> [What to work on]: Filter the entries below, keeping every line that has the word "hold".

> [Provided entries]:
*** Block opens ***

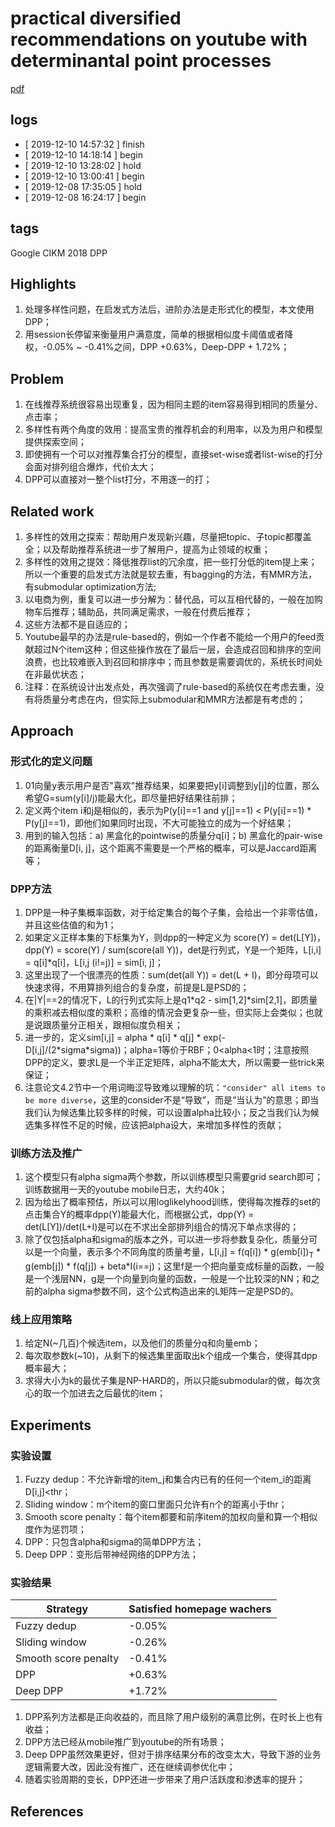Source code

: # practical diversified recommendations on youtube with determinantal point processes
[pdf](https://jgillenw.com/cikm2018.pdf)

## logs
* [ 2019-12-10 14:57:32 ] finish
* [ 2019-12-10 14:18:14 ] begin
* [ 2019-12-10 13:28:02 ] hold
* [ 2019-12-10 13:00:41 ] begin
* [ 2019-12-08 17:35:05 ] hold
* [ 2019-12-08 16:24:17 ] begin

## tags
Google CIKM 2018
DPP


## Highlights
1. 处理多样性问题，在启发式方法后，进阶办法是走形式化的模型，本文使用DPP；
1. 用session长停留来衡量用户满意度，简单的根据相似度卡阈值或者降权，-0.05% ~ -0.41%之间，DPP +0.63%，Deep-DPP + 1.72%；

## Problem
1. 在线推荐系统很容易出现重复，因为相同主题的item容易得到相同的质量分、点击率；
1. 多样性有两个角度的效用：提高宝贵的推荐机会的利用率，以及为用户和模型提供探索空间；
1. 即使拥有一个可以对推荐集合打分的模型，直接set-wise或者list-wise的打分会面对排列组合爆炸，代价太大；
1. DPP可以直接对一整个list打分，不用逐一的打；


## Related work
1. 多样性的效用之探索：帮助用户发现新兴趣，尽量把topic、子topic都覆盖全；以及帮助推荐系统进一步了解用户，提高为止领域的权重；
1. 多样性的效用之提效：降低推荐list的冗余度，把一些打分低的item提上来；所以一个重要的启发式方法就是软去重，有bagging的方法，有MMR方法，有submodular optimization方法;
1. 以电商为例，重复可以进一步分解为：替代品，可以互相代替的，一般在加购物车后推荐；辅助品，共同满足需求，一般在付费后推荐；
1. 这些方法都不是自适应的；
1. Youtube最早的办法是rule-based的，例如一个作者不能给一个用户的feed贡献超过N个item这种；但这些操作放在了最后一层，会造成召回和排序的空间浪费，也比较难嵌入到召回和排序中；而且参数是需要调优的，系统长时间处在非最优状态；
1. 注释：在系统设计出发点处，再次强调了rule-based的系统仅在考虑去重，没有将质量分考虑在内，但实际上submodular和MMR方法都是有考虑的；

## Approach
### 形式化的定义问题
1. 01向量y表示用户是否"喜欢"推荐结果，如果要把y\[i\]调整到y\[j\]的位置，那么希望G=sum(y\[i\]/j)能最大化，即尽量把好结果往前排；
1. 定义两个item i和j是相似的，表示为P(y\[i\]==1 and y\[j\]==1) < P(y\[i\]==1) \* P(y\[j\]==1)，即他们如果同时出现，不大可能独立的成为一个好结果；
1. 用到的输入包括：a) 黑盒化的pointwise的质量分q\[i\]；b) 黑盒化的pair-wise的距离衡量D\[i, j\]，这个距离不需要是一个严格的概率，可以是Jaccard距离等；
### DPP方法
1. DPP是一种子集概率函数，对于给定集合的每个子集，会给出一个非零估值，并且这些估值的和为1； 
1. 如果定义正样本集的下标集为Y，则dpp的一种定义为 score(Y) = det(L[Y])，dpp(Y) = score(Y) / sum(score(all Y))，det是行列式，Y是一个矩阵，L[i,i] = q[i]\*q[i]，L[i,j (i!=j)] = sim\[i, j\]；
1. 这里出现了一个很漂亮的性质：sum(det(all Y)) = det(L + I)，即分母项可以快速求得，不用算排列组合的复杂度，前提是L是PSD的；
1. 在|Y|==2的情况下，L的行列式实际上是q1\*q2 - sim[1,2]*sim[2,1]，即质量的乘积减去相似度的乘积；高维的情况会更复杂一些，但实际上会类似；也就是说跟质量分正相关，跟相似度负相关；
1. 进一步的，定义sim\[i,j\] = alpha \* q\[i\] \* q\[j\] \* exp(-D\[i,j\]/(2\*sigma\*sigma))；alpha=1等价于RBF；0<alpha<1时；注意按照DPP的定义，要求L是一个半正定矩阵，alpha不能太大，所以需要一些trick来保证；
1. 注意论文4.2节中一个用词晦涩导致难以理解的坑：`"consider" all items to be more diverse`，这里的consider不是“导致”，而是“当认为”的意思；即当我们认为候选集比较多样的时候，可以设置alpha比较小；反之当我们认为候选集多样性不足的时候，应该把alpha设大，来增加多样性的贡献；
### 训练方法及推广
1. 这个模型只有alpha sigma两个参数，所以训练模型只需要grid search即可；训练数据用一天的youtube mobile日志，大约40k；
1. 因为给出了概率预估，所以可以用loglikelyhood训练，使得每次推荐的set的点击集合Y的概率dpp(Y)能最大化，而根据公式，dpp(Y) = det(L[Y])/det(L+I)是可以在不求出全部排列组合的情况下单点求得的；
1. 除了仅包括alpha和sigma的版本之外，可以进一步将参数复杂化，质量分可以是一个向量，表示多个不同角度的质量考量，L\[i,j\] = f(q[i]) * g(emb[i])<sub>T</sub> * g(emb[j]) * f(q[j]) + beta*I(i==j)；这里f是一个把向量变成标量的函数，一般是一个浅层NN，g是一个向量到向量的函数，一般是一个比较深的NN；和之前的alpha sigma参数不同，这个公式构造出来的L矩阵一定是PSD的。
### 线上应用策略
1. 给定N(~几百)个候选item，以及他们的质量分q和向量emb；
1. 每次取参数k(~10)，从剩下的候选集里面取出k个组成一个集合，使得其dpp概率最大；
1. 求得大小为k的最优子集是NP-HARD的，所以只能submodular的做，每次贪心的取一个加进去之后最优的item；

## Experiments
### 实验设置
1. Fuzzy dedup：不允许新增的item_j和集合内已有的任何一个item_i的距离D\[i,j\]<thr；
1. Sliding window：m个item的窗口里面只允许有n个的距离小于thr；
1. Smooth score penalty：每个item都要和前序item的加权向量和算一个相似度作为惩罚项；
1. DPP：只包含alpha和sigma的简单DPP方法；
1. Deep DPP：变形后带神经网络的DPP方法；
### 实验结果

|Strategy|Satisfied homepage wachers|
|--------|--------------------------|
|Fuzzy dedup| -0.05% |
|Sliding window| -0.26% |
|Smooth score penalty| -0.41% |
|DPP| +0.63% |
|Deep DPP| +1.72% |

1. DPP系列方法都是正向收益的，而且除了用户级别的满意比例，在时长上也有收益；
1. DPP方法已经从mobile推广到youtube的所有场景；
1. Deep DPP虽然效果更好，但对于排序结果分布的改变太大，导致下游的业务逻辑需要大改，因此没有推广，还在继续调参优化中；
1. 随着实验周期的变长，DPP还进一步带来了用户活跃度和渗透率的提升；


## References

*** Block closes ***

> [Answer section]:
* [ 2019-12-10 13:28:02 ] hold
* [ 2019-12-08 17:35:05 ] hold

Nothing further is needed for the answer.